Liebster Bruder,
Wirklich machst du es diesmahl nicht gut mit uns! beynahe sind es 6 Wochen daß wir nichts von dir gehört und in deinem letzten Briefe versprachst du uns, nie so lange zu zaudern! Ich hoffe immer du bist etwa durch einer kleinen Reise davon abgehalten, aber zuweilen kann ich, und selbst der Vater uns der aengstlichen Gedanken nicht enthalten, nun kannst du denken wie es der Mutter geht, auf morgen habe ich noch meine letzte Hoffnung gesetzt daß da gewiß Nachrichten kommen werden! – Hast du denn auf einmahl so ganz alle Lust zum schreiben verlohren? Wenn du wüstest wie lieb und werth deine Briefe immer unserer ganzen Familie sind, du würdest gewis öfterer schreiben; und dann auch natürlich öfterer Briefe erhalten.

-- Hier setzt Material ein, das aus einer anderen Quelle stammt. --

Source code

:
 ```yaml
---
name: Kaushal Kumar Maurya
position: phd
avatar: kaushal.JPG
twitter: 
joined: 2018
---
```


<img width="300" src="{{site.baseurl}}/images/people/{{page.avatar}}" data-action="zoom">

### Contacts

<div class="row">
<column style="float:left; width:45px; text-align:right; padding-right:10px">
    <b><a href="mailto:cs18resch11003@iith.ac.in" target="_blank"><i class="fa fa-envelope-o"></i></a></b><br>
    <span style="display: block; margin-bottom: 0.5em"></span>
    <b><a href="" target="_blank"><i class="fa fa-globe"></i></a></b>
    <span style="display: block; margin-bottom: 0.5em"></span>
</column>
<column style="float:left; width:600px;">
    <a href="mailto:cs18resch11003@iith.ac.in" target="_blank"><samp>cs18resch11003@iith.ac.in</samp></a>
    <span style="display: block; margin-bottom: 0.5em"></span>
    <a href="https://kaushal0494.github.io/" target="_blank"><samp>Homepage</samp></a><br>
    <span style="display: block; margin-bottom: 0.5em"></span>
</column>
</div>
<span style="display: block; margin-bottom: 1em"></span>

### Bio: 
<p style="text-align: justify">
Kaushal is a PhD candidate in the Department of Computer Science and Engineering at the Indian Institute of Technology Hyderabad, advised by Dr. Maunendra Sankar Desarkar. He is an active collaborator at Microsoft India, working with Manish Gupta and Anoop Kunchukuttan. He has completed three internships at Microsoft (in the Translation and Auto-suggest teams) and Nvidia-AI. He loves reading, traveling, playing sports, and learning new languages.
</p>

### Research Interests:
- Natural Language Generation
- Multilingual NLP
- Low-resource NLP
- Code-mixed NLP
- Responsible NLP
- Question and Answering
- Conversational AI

Von Fritz schicke ich dir hier einen Brief mit, du wirst daraus sehen daß er in D. sehr vergnügt gelebt, und auch auf alle Art ursache dazu gehabt. Auch daß was er von Ernst schreibt ist uns sehr angenehm; den erwarten wir nun in den ersten Tagen, bestimmt ist es aber noch nicht; Cruse, der zur selbigen Zeit, zu Pfingsten zum Besuch kommen wollte und wozu wir uns schon recht gefreuet hatten, hier in der Einsamkeit auf den Garten, ist durch einen Auftrag, vom Geheimderath Feronçe in seinen Familien Angele[2]genheiten, davon abgehalten, er hat es gestern abgeschrieben, wenigstens muß er es, bis zum Ende des Sommers versparen. Er hoft aber, da er dadurch den mächtigsten Minister näher bekannt wird daß es zu seinem Glücke beförderlich seyn kann. Charlotte schreibt daß Fritz ihr sehr gut gefiele, zwar stiller geworden wäre aber auch bescheidener. Von den H. Hornemann schreibt Lottchen auch daß es ihr eine sehr angenehme Bekanntschaft gewesen, daß er beynahe beständig bey ihnen gelebt. Der Cousin hat, mit ihm an Lottchen geschrieben, sehr geklagt, daß er so wenig von unserer Familie hörte, aber der gute Mann sollte bedenken, daß er selbst durch seine Nachläßigkeit im schreiben schuld daran ist. Itzt sind in D. die Festivitäten wegen der Vermählung des Prinzen, dann ziehe sie wieder nach Pillnitz, wo sie auch schon einige Zeit gewesen, in ein anders Logis welches viel geräumiger, aber dagegen haben sie die vortrefliche Aussicht verlohren; in ihrem vorigen Logis ist die Frau von Feit eine gute Bekanntin von Charlotten gezogen, welches ihr angenehm, da es sonst in P. gar zu einsam ist.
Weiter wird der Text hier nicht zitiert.